In the previous article we saw the basic elements of parser combinators, a simple modular technique for parsing context-free languages. In this article we’ll extend the grammar we developed to include other operators, and in so doing we’ll discover how to deal with operator precedence and associativity. But first, we should remind ourselves what these terms mean.
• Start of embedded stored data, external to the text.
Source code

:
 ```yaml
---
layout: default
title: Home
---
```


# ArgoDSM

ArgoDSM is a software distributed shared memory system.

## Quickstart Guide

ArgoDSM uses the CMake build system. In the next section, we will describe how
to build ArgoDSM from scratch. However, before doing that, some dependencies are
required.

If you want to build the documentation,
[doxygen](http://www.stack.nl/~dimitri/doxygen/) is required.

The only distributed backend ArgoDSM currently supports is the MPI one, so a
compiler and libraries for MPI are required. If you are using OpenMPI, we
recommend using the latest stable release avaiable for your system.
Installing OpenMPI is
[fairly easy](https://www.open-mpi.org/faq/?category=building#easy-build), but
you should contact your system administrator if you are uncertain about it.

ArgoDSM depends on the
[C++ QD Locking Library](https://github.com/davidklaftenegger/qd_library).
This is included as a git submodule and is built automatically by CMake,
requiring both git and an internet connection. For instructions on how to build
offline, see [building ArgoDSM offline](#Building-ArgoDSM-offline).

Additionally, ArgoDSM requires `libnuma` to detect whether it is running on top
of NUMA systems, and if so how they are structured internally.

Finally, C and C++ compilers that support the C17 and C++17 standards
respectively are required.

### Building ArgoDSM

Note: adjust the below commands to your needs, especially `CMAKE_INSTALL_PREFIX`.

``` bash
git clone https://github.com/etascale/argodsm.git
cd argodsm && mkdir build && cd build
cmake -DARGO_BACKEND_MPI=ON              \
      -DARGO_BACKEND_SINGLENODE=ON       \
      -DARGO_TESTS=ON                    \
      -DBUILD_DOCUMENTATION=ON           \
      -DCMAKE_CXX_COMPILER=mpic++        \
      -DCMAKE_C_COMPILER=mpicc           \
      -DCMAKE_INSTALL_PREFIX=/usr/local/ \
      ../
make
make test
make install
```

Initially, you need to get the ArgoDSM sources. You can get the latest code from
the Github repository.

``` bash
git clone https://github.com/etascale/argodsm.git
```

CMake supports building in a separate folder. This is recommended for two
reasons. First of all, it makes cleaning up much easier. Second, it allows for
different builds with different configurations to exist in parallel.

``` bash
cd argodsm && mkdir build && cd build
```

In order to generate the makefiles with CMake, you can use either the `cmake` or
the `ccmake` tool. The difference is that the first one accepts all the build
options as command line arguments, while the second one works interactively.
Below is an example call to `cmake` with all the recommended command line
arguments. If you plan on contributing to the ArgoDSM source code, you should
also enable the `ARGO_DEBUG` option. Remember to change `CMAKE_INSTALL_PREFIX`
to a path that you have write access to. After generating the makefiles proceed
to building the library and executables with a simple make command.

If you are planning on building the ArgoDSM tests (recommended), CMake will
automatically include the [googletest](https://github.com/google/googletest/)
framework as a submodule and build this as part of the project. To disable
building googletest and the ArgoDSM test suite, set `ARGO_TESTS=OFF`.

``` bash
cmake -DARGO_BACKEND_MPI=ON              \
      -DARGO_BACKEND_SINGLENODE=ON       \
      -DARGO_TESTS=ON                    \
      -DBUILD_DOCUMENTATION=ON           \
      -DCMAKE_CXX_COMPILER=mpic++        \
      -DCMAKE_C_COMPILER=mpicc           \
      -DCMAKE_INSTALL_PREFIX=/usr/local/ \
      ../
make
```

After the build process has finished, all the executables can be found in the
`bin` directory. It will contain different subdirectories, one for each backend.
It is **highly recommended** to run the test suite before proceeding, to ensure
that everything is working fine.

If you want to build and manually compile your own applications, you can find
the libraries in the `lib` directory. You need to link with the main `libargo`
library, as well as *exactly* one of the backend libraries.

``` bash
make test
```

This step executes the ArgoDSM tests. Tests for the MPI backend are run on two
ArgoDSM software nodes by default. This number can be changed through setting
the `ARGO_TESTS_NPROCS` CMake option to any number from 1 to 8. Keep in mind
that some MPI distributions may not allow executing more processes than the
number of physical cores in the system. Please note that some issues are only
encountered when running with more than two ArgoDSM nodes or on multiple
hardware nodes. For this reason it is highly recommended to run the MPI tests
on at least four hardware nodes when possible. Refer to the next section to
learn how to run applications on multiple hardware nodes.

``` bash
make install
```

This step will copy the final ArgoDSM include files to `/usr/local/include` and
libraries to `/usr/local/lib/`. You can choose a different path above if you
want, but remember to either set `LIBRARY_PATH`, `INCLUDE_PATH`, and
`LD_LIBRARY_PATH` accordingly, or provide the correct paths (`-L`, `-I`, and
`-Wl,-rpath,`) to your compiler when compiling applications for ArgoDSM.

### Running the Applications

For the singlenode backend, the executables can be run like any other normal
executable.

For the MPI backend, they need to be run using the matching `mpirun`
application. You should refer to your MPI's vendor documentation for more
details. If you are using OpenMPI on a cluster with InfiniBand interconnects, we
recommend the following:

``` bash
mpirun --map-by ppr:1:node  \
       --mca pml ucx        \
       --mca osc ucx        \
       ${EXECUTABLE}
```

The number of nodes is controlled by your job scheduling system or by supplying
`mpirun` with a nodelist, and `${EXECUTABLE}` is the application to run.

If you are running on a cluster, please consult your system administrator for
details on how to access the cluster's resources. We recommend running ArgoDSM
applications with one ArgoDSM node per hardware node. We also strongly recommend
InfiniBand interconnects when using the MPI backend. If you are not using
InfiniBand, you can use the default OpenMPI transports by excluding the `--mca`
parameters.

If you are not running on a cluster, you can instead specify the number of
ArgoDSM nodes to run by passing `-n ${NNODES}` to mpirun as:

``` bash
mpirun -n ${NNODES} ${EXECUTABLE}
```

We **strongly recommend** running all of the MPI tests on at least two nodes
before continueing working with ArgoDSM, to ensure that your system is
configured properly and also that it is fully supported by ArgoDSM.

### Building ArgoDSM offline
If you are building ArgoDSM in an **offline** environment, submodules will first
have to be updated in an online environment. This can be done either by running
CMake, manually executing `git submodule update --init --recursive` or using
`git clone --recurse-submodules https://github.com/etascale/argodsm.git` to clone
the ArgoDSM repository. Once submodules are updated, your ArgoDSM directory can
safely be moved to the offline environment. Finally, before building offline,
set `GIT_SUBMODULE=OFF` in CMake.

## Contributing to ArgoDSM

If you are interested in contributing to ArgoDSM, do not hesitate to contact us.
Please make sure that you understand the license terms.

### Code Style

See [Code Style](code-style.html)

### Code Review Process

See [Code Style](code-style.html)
Precedence refers to the order in which operations should be performed when
a program does not give an explicit order. In some languages, all arithmetic
expressions must be explicitly parenthesised to indicate their order, for
example in Lisp dialects we’d typically write (+ (* 2 3) 4)
or (* 2 (+ 3
4))
. However, in many languages, operators can be chained without parentheses,
as in 2 * 3 + 4
. A parser must decide whether this string represents the
operation (2 * 3) + 4
or 2 * (3 + 4)
. By convention, we usually give
multiplication higher precedence than addition, meaning the string corresponds
to the interpretation (2 * 3) + 4
, so that the multiplication is performed
before the addition. In terms of the parser output, it means we would prefer the
parse tree to be ["+", ["*", 2, 3], 4]
rather than ["*", 2, ["+", 3, 4]]
.
Associativity determines how operators are grouped together when many
instances of the same operator are used in a row. An operator ~
is
left-associative if a ~ b ~ c
should be parsed as (a ~ b) ~ c
, and it is
right-associative if the result should be a ~ (b ~ c)
. For arithmetic
addition, this doesn’t matter: (a + b) + c
and a + (b + c)
give the same
result. However for subtraction the difference is important: (a - b) - c
does
not in general equal a - (b - c)
. By convention, arithmetic subtraction is
usually assumed to be left-associative, that is we choose the (a - b) - c
interpretation.
Parser combinators belong to a family of parsing techniques called recursive
descent, meaning the grammar is represented by having a function for each
rule, and the parse progresses via these functions calling each other. This
mechanism imposes a constraint on how we express the structure of languages. Say
we wanted to add multiplication to our language. One way to express a grammar
for the resulting language might look like this: an expression is an addition, a
multiplication or a number, an addition is two expressions separated by +
, a
multiplication is the same but with *
in place of +
, and a number is defined
as before.
<expression> ::= <addition> | <multiplication> | <number>
<addition> ::= <expression> "+" <expression>
<multiplication> ::= <expression> "*" <expression>
<number> ::= "0" | [1-9] [0-9]*
This grammar is ambiguous. That means that given an expression like 2 * 3 +
4
, both (2 * 3) + 4
and 2 * (3 + 4)
are valid parses, that is they both
conform to the grammar. For example, take 2 * (3 + 4)
: 2
is a number, which
is an expression, ditto for 3
and 4
. 3 + 4
is therefore two expressions
separated by +
, which makes it an addition, and therefore also an expression.
An so, 2 * (3 + 4)
is two expressions separated by *
: a multiplication. You
can follow a similar argument for the other parse.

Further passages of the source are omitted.